Westbrook v. Hayes

Decision Date04 June 1903
Citation34 So. 622,137 Ala. 572
PartiesWESTBROOK ET AL. v. HAYES.
CourtAlabama Supreme Court

Appeal from Chancery Court, Walker County; John C. Carmichael Chancellor.

Bill by H. T. Westbrook and another against John N. Hayes for the specific performance of a parol contract to convey land. From a decree dismissing the bill, complainants appeal. Affirmed.

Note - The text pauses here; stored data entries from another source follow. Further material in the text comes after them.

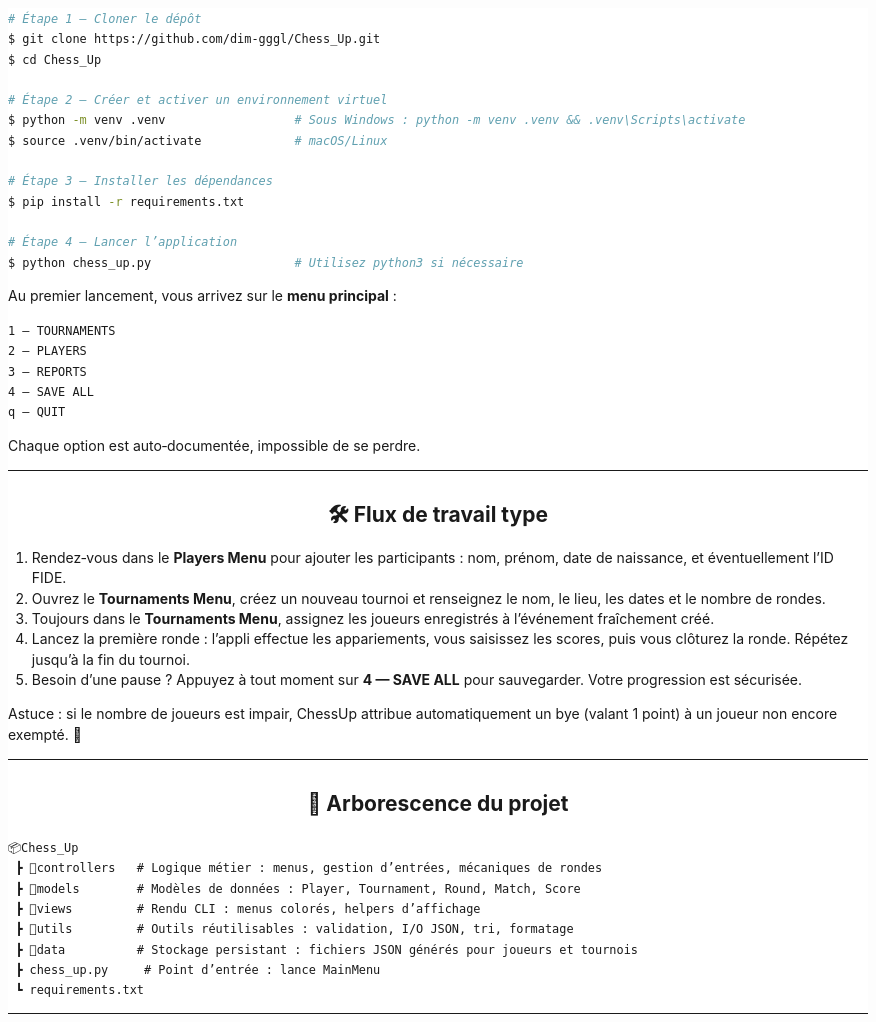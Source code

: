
 ```bash
# Étape 1 — Cloner le dépôt
$ git clone https://github.com/dim-gggl/Chess_Up.git
$ cd Chess_Up

# Étape 2 — Créer et activer un environnement virtuel
$ python -m venv .venv                  # Sous Windows : python -m venv .venv && .venv\Scripts\activate
$ source .venv/bin/activate             # macOS/Linux

# Étape 3 — Installer les dépendances
$ pip install -r requirements.txt

# Étape 4 — Lancer l’application
$ python chess_up.py                    # Utilisez python3 si nécessaire
```

Au premier lancement, vous arrivez sur le **menu principal** :

```
1 — TOURNAMENTS
2 — PLAYERS
3 — REPORTS
4 — SAVE ALL
q — QUIT
```

Chaque option est auto‑documentée, impossible de se perdre.

---

## <div align="center">🛠 Flux de travail type

1. Rendez‑vous dans le **Players Menu** pour ajouter les participants : nom, prénom, date de naissance, et éventuellement l’ID FIDE.
2. Ouvrez le **Tournaments Menu**, créez un nouveau tournoi et renseignez le nom, le lieu, les dates et le nombre de rondes.
3. Toujours dans le **Tournaments Menu**, assignez les joueurs enregistrés à l’événement fraîchement créé.
4. Lancez la première ronde : l’appli effectue les appariements, vous saisissez les scores, puis vous clôturez la ronde. Répétez jusqu’à la fin du tournoi.
5. Besoin d’une pause ? Appuyez à tout moment sur **4 — SAVE ALL** pour sauvegarder. Votre progression est sécurisée.

Astuce : si le nombre de joueurs est impair, ChessUp attribue automatiquement un bye (valant 1 point) à un joueur non encore exempté. 🎲

---

## <div align="center">📂 Arborescence du projet

```
📦Chess_Up
 ┣ 📂controllers   # Logique métier : menus, gestion d’entrées, mécaniques de rondes
 ┣ 📂models        # Modèles de données : Player, Tournament, Round, Match, Score
 ┣ 📂views         # Rendu CLI : menus colorés, helpers d’affichage
 ┣ 📂utils         # Outils réutilisables : validation, I/O JSON, tri, formatage
 ┣ 📂data          # Stockage persistant : fichiers JSON générés pour joueurs et tournois
 ┣ chess_up.py     # Point d’entrée : lance MainMenu
 ┗ requirements.txt
```

---
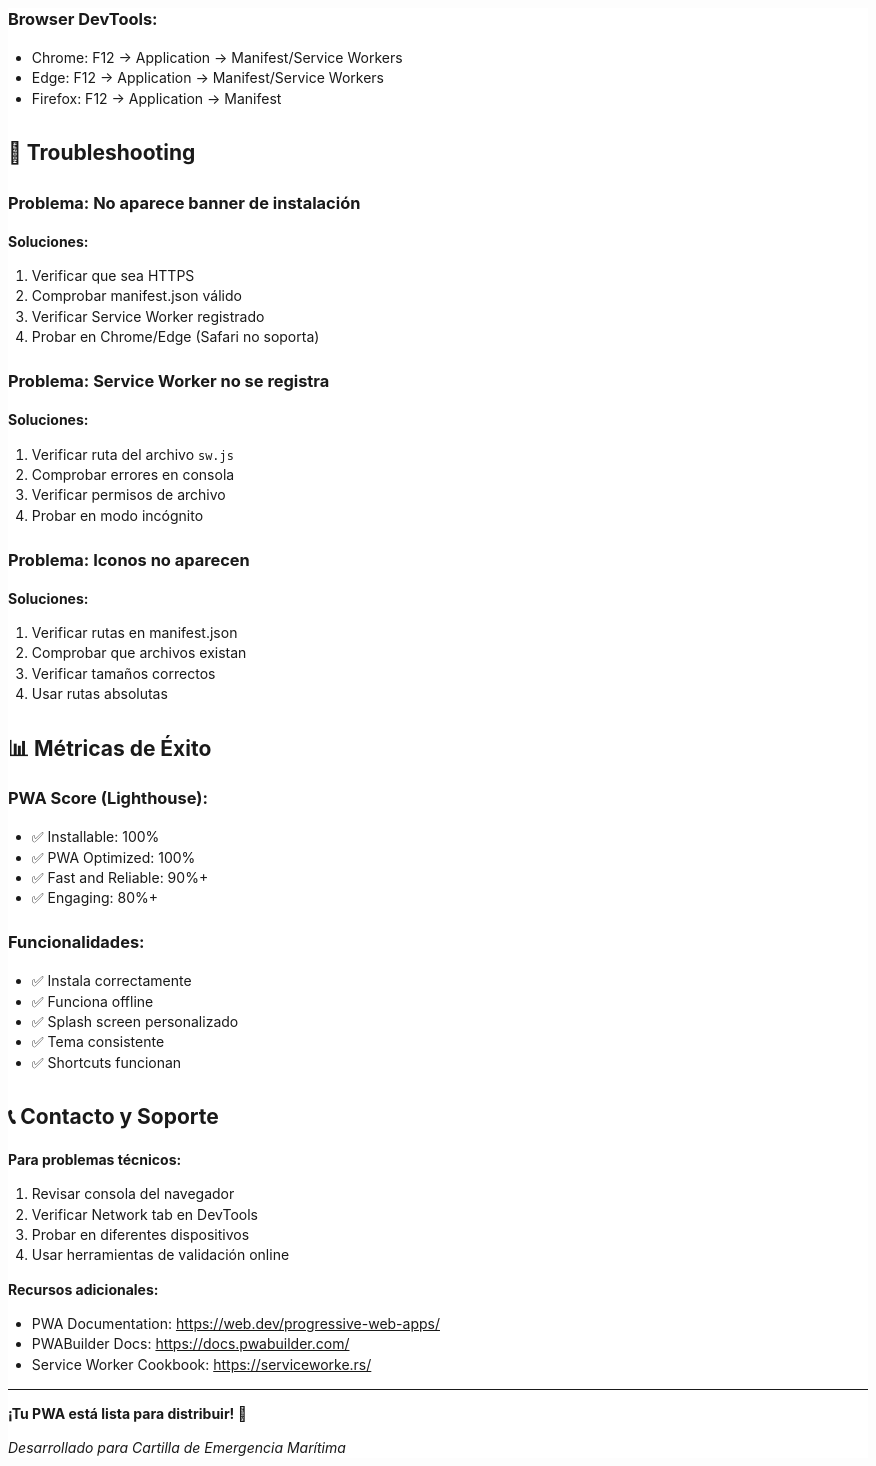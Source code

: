 ### Browser DevTools:
- Chrome: F12 → Application → Manifest/Service Workers
- Edge: F12 → Application → Manifest/Service Workers
- Firefox: F12 → Application → Manifest

## 🚨 Troubleshooting

### Problema: No aparece banner de instalación

**Soluciones:**
1. Verificar que sea HTTPS
2. Comprobar manifest.json válido
3. Verificar Service Worker registrado
4. Probar en Chrome/Edge (Safari no soporta)

### Problema: Service Worker no se registra

**Soluciones:**
1. Verificar ruta del archivo `sw.js`
2. Comprobar errores en consola
3. Verificar permisos de archivo
4. Probar en modo incógnito

### Problema: Iconos no aparecen

**Soluciones:**
1. Verificar rutas en manifest.json
2. Comprobar que archivos existan
3. Verificar tamaños correctos
4. Usar rutas absolutas

## 📊 Métricas de Éxito

### PWA Score (Lighthouse):
- ✅ Installable: 100%
- ✅ PWA Optimized: 100%
- ✅ Fast and Reliable: 90%+
- ✅ Engaging: 80%+

### Funcionalidades:
- ✅ Instala correctamente
- ✅ Funciona offline
- ✅ Splash screen personalizado
- ✅ Tema consistente
- ✅ Shortcuts funcionan

## 📞 Contacto y Soporte

**Para problemas técnicos:**
1. Revisar consola del navegador
2. Verificar Network tab en DevTools
3. Probar en diferentes dispositivos
4. Usar herramientas de validación online

**Recursos adicionales:**
- PWA Documentation: https://web.dev/progressive-web-apps/
- PWABuilder Docs: https://docs.pwabuilder.com/
- Service Worker Cookbook: https://serviceworke.rs/

---

**¡Tu PWA está lista para distribuir! 🎉**

*Desarrollado para Cartilla de Emergencia Marítima*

Curtis & Hipp, for appellants.

M. F Parker and D. A. McGregor, for appellee.

HARALSON J.

The bill in its second paragraph avers, "That during the month of January, 1892, or about that time, your orator, H T. Westbrook, bought from defendant [[the forty acres of land which is described] lying and being in Winston county Alabama, and defendant sold said above described land to him." In the third section it is averred, "That the contract price of said land bought from defendant was agreed on, as one hundred and twenty-five dollars, the same to be paid in machinery, and your orators aver that said Westbrook at the time of purchase, paid the defendant the contract price of said land, paying therefor the machinery agreed upon, consisting of an engine, etc. * * * which was accepted by the defendant in payment for the land so bought and above described." In the fourth it is averred, "That defendant agreed to execute to said H. T. Westbrook a good and sufficient deed to said land, conveying all his right, title and interest in the same to him, and further agreed to have his wife sign the same for the purpose of relinquishment her dower interest in same, and that he would deliver the same to said Westbrook."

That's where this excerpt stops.